Overview
The aim of this project is to assess the technical and economic feasibility of H2 and electrification pathways for low-carbon alumina calcination, and to understand how each pathway can be incorporated into existing and future refineries to allow steam recovery from the calcination process to use in the digestion process. This will better understand the alternative value proposition of the main anticipated low-carbon pathways as well as the potential constraints/limitations and development timelines of each pathway.
Project Details
This project is divided into H2 and electrification pathways. Preliminary concepts of the combustion of H2 with pure O2 will be developed. These concepts will be designed for future refineries to be incorporated into existing refineries and to allow steam recovery to use in the digestion process. A down-select process will also be required to identify the plausible concept(s) for further assessment.
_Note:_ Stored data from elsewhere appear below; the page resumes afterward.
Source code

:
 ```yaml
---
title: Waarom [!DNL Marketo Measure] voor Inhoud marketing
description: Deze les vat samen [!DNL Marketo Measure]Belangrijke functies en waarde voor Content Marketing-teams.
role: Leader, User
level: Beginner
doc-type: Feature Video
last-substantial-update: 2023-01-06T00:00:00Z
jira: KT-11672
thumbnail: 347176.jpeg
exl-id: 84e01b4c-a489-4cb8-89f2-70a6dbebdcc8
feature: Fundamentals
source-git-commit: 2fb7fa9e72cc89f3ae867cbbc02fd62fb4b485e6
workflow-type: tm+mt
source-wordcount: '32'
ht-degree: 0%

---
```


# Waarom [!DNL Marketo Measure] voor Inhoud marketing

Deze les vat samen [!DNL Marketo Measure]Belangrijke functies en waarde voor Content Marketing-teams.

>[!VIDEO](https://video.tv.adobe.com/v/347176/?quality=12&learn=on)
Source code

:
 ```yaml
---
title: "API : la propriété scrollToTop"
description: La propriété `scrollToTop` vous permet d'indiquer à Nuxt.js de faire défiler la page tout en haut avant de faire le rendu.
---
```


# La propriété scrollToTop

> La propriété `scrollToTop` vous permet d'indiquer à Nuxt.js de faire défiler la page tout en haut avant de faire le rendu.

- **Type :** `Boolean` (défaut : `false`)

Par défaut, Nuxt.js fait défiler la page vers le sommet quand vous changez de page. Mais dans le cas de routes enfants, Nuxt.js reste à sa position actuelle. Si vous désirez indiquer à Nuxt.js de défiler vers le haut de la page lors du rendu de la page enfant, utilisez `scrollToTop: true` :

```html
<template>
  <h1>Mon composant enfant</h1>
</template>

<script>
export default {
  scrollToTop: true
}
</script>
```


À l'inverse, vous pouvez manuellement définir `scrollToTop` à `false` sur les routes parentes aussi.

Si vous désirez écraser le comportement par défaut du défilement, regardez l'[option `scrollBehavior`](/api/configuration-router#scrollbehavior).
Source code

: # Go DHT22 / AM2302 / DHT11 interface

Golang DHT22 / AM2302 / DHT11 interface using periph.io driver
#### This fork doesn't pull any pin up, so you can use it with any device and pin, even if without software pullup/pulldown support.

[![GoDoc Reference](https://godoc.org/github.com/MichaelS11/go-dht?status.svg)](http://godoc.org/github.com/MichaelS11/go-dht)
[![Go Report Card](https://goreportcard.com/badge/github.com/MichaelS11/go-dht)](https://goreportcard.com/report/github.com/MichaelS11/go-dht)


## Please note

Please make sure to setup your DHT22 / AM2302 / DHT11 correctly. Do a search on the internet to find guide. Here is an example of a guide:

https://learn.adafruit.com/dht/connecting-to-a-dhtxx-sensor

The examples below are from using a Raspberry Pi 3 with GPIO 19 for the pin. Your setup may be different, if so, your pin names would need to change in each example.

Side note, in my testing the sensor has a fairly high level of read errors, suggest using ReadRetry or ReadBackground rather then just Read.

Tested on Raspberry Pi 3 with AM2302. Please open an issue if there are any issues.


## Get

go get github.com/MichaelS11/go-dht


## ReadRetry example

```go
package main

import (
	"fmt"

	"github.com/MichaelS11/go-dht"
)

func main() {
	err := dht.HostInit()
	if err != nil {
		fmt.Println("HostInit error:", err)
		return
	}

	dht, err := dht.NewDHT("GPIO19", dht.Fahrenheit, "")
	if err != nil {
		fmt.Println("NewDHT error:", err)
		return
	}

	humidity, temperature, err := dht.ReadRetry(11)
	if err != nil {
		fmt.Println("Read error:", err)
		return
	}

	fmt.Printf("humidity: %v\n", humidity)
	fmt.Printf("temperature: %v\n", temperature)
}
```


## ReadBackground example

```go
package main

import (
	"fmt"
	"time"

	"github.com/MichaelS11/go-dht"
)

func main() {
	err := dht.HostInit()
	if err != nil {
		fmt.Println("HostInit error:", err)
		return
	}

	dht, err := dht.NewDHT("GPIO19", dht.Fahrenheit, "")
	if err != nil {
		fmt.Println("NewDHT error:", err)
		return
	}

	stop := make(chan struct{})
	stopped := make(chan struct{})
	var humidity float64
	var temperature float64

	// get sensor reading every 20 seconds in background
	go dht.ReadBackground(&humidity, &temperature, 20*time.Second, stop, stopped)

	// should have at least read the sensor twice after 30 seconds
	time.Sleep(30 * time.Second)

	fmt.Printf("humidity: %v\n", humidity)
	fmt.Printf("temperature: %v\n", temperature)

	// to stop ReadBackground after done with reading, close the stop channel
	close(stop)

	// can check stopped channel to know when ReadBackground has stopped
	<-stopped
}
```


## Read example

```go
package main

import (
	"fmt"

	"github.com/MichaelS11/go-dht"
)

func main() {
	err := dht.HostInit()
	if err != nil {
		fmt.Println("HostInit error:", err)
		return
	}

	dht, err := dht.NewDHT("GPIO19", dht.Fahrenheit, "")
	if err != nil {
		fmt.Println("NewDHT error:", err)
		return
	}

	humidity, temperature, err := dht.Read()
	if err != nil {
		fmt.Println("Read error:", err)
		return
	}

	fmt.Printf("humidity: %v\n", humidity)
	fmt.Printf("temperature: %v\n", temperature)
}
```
An assessment of the technical viability for integrating the various electrification (resistive, radiant burner) for air or steam as alternative working fluids will be conducted. For example, a radiant burner can be potentially used to replace the natural gas combustion in the main calciner, while a resistive heating can be potentially used to replace the natural gas fired air preheater.
Research Areas
Low-carbon alumina – calcination
Outcomes
Outcomes of the project include preliminary designs of potential reactor configurations (H2, Electrification or both (hybrid)); plant integration and retrofittable process configuration(s). This includes the digestion energy input and full refinery integrated flowsheet to optimise energy efficiency and support decarbonisation of the digestion area; and the plan for laboratory scale demonstration system to increase the TRL and support upscaling.
Published Scientific Papers
- Lee L, Ingenhoven P, Saw WL, Nathan GJ. The techno-economics of transmitting heat at high temperatures in insulated pipes over large distances. Applied Energy. 2024; Vol. 358, 122634.